Work to be completed:
Would you give the entries below again, precisely as they are written?
:: Dataset extract ::
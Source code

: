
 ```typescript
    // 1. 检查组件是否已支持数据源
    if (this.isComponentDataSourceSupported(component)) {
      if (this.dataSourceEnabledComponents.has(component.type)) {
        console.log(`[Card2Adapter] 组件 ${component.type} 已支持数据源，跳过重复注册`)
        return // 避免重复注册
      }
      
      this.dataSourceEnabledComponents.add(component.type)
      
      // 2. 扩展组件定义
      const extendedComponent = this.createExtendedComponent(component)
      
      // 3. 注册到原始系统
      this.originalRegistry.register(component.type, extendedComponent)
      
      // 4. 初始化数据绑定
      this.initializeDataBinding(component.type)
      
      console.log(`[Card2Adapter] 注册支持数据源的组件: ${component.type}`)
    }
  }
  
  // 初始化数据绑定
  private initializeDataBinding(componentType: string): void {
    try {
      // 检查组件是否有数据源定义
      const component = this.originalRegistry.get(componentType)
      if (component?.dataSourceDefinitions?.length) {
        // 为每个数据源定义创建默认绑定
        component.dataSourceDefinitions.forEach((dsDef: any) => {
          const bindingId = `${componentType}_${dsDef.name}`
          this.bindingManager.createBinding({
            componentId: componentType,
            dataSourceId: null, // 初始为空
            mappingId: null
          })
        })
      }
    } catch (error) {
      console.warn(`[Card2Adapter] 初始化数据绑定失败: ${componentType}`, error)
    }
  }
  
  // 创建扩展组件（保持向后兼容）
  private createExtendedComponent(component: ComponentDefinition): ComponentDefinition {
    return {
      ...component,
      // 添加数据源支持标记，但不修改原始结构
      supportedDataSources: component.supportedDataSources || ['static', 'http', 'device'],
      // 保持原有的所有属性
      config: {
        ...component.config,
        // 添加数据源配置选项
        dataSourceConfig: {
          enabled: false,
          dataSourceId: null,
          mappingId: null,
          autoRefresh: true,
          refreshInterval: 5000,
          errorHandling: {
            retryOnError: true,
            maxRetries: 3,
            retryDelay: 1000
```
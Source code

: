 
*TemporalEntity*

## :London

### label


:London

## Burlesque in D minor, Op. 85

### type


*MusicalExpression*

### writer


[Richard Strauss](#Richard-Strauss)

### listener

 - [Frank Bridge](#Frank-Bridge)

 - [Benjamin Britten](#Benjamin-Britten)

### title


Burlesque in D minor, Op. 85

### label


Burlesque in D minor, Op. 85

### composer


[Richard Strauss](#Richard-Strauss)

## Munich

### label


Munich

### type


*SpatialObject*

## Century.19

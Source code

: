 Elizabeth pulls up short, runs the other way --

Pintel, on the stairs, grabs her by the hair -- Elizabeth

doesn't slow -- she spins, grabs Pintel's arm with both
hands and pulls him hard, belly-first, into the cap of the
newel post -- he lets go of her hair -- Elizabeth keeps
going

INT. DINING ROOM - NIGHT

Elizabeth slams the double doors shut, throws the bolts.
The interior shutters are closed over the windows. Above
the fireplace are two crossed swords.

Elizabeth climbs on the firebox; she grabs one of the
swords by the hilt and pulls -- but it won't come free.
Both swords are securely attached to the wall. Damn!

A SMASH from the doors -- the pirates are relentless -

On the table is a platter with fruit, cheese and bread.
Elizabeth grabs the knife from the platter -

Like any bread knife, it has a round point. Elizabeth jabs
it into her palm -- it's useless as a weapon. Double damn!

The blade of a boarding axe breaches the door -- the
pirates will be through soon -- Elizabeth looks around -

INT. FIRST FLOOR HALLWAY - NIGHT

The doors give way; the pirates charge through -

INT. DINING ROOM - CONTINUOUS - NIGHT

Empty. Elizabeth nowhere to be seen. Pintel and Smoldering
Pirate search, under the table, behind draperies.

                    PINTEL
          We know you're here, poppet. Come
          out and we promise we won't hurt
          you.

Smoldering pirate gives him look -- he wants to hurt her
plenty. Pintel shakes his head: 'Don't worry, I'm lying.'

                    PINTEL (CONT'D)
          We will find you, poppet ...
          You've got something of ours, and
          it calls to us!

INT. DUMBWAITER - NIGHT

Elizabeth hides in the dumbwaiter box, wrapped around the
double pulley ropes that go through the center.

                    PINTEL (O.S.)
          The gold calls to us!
:::
Finished exercise:
Source code

:
 ```typescript
    // 1. 检查组件是否已支持数据源
    if (this.isComponentDataSourceSupported(component)) {
      if (this.dataSourceEnabledComponents.has(component.type)) {
        console.log(`[Card2Adapter] 组件 ${component.type} 已支持数据源，跳过重复注册`)
        return // 避免重复注册
      }
      
      this.dataSourceEnabledComponents.add(component.type)
      
      // 2. 扩展组件定义
      const extendedComponent = this.createExtendedComponent(component)
      
      // 3. 注册到原始系统
      this.originalRegistry.register(component.type, extendedComponent)
      
      // 4. 初始化数据绑定
      this.initializeDataBinding(component.type)
      
      console.log(`[Card2Adapter] 注册支持数据源的组件: ${component.type}`)
    }
  }
  
  // 初始化数据绑定
  private initializeDataBinding(componentType: string): void {
    try {
      // 检查组件是否有数据源定义
      const component = this.originalRegistry.get(componentType)
      if (component?.dataSourceDefinitions?.length) {
        // 为每个数据源定义创建默认绑定
        component.dataSourceDefinitions.forEach((dsDef: any) => {
          const bindingId = `${componentType}_${dsDef.name}`
          this.bindingManager.createBinding({
            componentId: componentType,
            dataSourceId: null, // 初始为空
            mappingId: null
          })
        })
      }
    } catch (error) {
      console.warn(`[Card2Adapter] 初始化数据绑定失败: ${componentType}`, error)
    }
  }
  
  // 创建扩展组件（保持向后兼容）
  private createExtendedComponent(component: ComponentDefinition): ComponentDefinition {
    return {
      ...component,
      // 添加数据源支持标记，但不修改原始结构
      supportedDataSources: component.supportedDataSources || ['static', 'http', 'device'],
      // 保持原有的所有属性
      config: {
        ...component.config,
        // 添加数据源配置选项
        dataSourceConfig: {
          enabled: false,
          dataSourceId: null,
          mappingId: null,
          autoRefresh: true,
          refreshInterval: 5000,
          errorHandling: {
            retryOnError: true,
            maxRetries: 3,
            retryDelay: 1000
```
Source code

: 
*TemporalEntity*

## :London

### label


:London

## Burlesque in D minor, Op. 85

### type


*MusicalExpression*

### writer


[Richard Strauss](#Richard-Strauss)

### listener

 - [Frank Bridge](#Frank-Bridge)

 - [Benjamin Britten](#Benjamin-Britten)

### title


Burlesque in D minor, Op. 85

### label


Burlesque in D minor, Op. 85

### composer


[Richard Strauss](#Richard-Strauss)

## Munich

### label


Munich

### type


*SpatialObject*

## Century.19

Source code

: Elizabeth pulls up short, runs the other way --

Pintel, on the stairs, grabs her by the hair -- Elizabeth

doesn't slow -- she spins, grabs Pintel's arm with both
hands and pulls him hard, belly-first, into the cap of the
newel post -- he lets go of her hair -- Elizabeth keeps
going

INT. DINING ROOM - NIGHT

Elizabeth slams the double doors shut, throws the bolts.
The interior shutters are closed over the windows. Above
the fireplace are two crossed swords.

Elizabeth climbs on the firebox; she grabs one of the
swords by the hilt and pulls -- but it won't come free.
Both swords are securely attached to the wall. Damn!

A SMASH from the doors -- the pirates are relentless -

On the table is a platter with fruit, cheese and bread.
Elizabeth grabs the knife from the platter -

Like any bread knife, it has a round point. Elizabeth jabs
it into her palm -- it's useless as a weapon. Double damn!

The blade of a boarding axe breaches the door -- the
pirates will be through soon -- Elizabeth looks around -

INT. FIRST FLOOR HALLWAY - NIGHT

The doors give way; the pirates charge through -

INT. DINING ROOM - CONTINUOUS - NIGHT

Empty. Elizabeth nowhere to be seen. Pintel and Smoldering
Pirate search, under the table, behind draperies.

                    PINTEL
          We know you're here, poppet. Come
          out and we promise we won't hurt
          you.

Smoldering pirate gives him look -- he wants to hurt her
plenty. Pintel shakes his head: 'Don't worry, I'm lying.'

                    PINTEL (CONT'D)
          We will find you, poppet ...
          You've got something of ours, and
          it calls to us!

INT. DUMBWAITER - NIGHT

Elizabeth hides in the dumbwaiter box, wrapped around the
double pulley ropes that go through the center.

                    PINTEL (O.S.)
          The gold calls to us!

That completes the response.